Cette lettre est l’avant-dernière que Madame Royale dut recevoir de son oncle. Écrite à la fin d’avril 1799, elle la trouva prête à se mettre en chemin. « C’est le vœu et le désir empressé de son cœur, » écrivait l’évêque de Nancy. Toutes les mesures étaient prises pour son départ. Le duc de Villequier était venu la chercher à Vienne pour l’accompagner à Mitau. L’empereur d’Autriche avait consenti à la faire conduire sous la protection de Mme de Chanclos jusqu’à Thérèsepol sur la frontière russe. Là, des ordres étaient donnés par le Tsar pour la protéger sur la route et faciliter son voyage. Elle avait avec elle, comme dame de compagnie, Mlle de Choisy, nièce du marquis d’Ourches, jadis chambellan du Comte de Provence, qu’à sa demande le Roi avait attachée à sa maison. La duchesse de Sérent et sa fille, sorties trop tard de France pour la trouver à Vienne, devaient la rejoindre en Courlande. Les deux valets de chambre Hue et Cléry, trois femmes de service et deux valets de pied étaient aussi du voyage. Quand le Roi connut ces détails, Madame Royale avait déjà quitté Thérèsepol, d’où le 17 mai, en y arrivant, elle lui avait expédié par estafette un court billet. Il le reçut le 23 mai. Ce même jour, d’Avaray consignait l’événement dans son rapport au Roi :

« Une estafette envoyée par M. le duc de Villequier nous a appris ce matin que Madame Royale est enfin arrivée à Thérèsepol le 17, qu’elle en devait partir le surlendemain, et qu’après douze jours de route, elle sera rendue à Mitau.

« Monseigneur le Duc d’Angoulême, au comble de ses vœux, est venu chez moi me témoigner, avec beaucoup de sensibilité et dans les termes les plus obligeans, qu’il n’oubliera jamais que c’est à mon zèle et à mes soins qu’il doit le projet et le succès de son mariage.
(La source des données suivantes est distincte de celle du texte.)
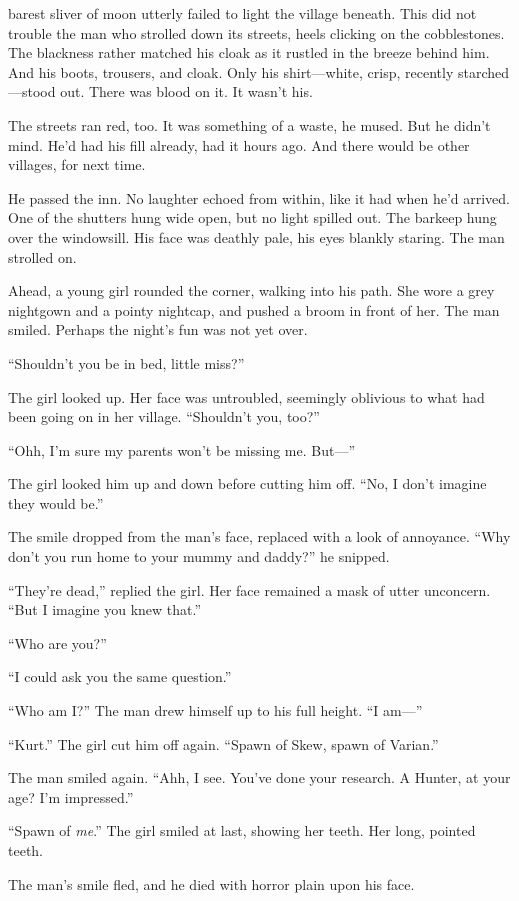 
 barest sliver of moon utterly failed to light the village beneath.
This did not trouble the man who strolled down its streets, heels clicking on the cobblestones.
The blackness rather matched his cloak as it rustled in the breeze behind him.
And his boots, trousers, and cloak.
Only his shirt---white, crisp, recently starched---stood out.
There was blood on it.
It wasn't his.


The streets ran red, too.
It was something of a waste, he mused.
But he didn't mind.
He'd had his fill already, had it hours ago.
And there would be other villages, for next time.

He passed the inn.
No laughter echoed from within, like it had when he'd arrived.
One of the shutters hung wide open, but no light spilled out.
The barkeep hung over the windowsill.
His face was deathly pale, his eyes blankly staring.
The man strolled on.

Ahead, a young girl rounded the corner, walking into his path.
She wore a grey nightgown and a pointy nightcap, and pushed a broom in front of her.
The man smiled.
Perhaps the night's fun was not yet over.

``Shouldn't you be in bed, little miss?''

The girl looked up.
Her face was untroubled, seemingly oblivious to what had been going on in her village.
``Shouldn't you, too?''

``Ohh, I'm sure my parents won't be missing me.
But---''

The girl looked him up and down before cutting him off.
``No, I don't imagine they would be.''

The smile dropped from the man's face, replaced with a look of annoyance.
``Why don't you run home to your mummy and daddy?'' he snipped.

``They're dead,'' replied the girl.
Her face remained a mask of utter unconcern.
``But I imagine you knew that.''

``Who are you?''

``I could ask you the same question.''

``Who am I?''
The man drew himself up to his full height.
``I am---''

``Kurt.''
The girl cut him off again.
``Spawn of Skew, spawn of Varian.''

The man smiled again.
``Ahh, I see.
You've done your research.
A Hunter, at your age?
I'm impressed.''

``Spawn of \emph{me}.''
The girl smiled at last, showing her teeth.
Her long, pointed teeth.

The man's smile fled, and he died with horror plain upon his face.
« En lui témoignant de mon côté combien je suis heureux d’avoir pu contribuer à son bonheur, j’ai saisi l’occasion de lui observer que la politique seule préside ordinairement au mariage des princes, mais que le sien réunit tout ce que le sentiment a de plus doux, et la politique de plus intéressant, et que cette union eût été l’objet le plus digne de ses vœux, dans le cas même où il serait paisiblement assis sur les premières marches du trône.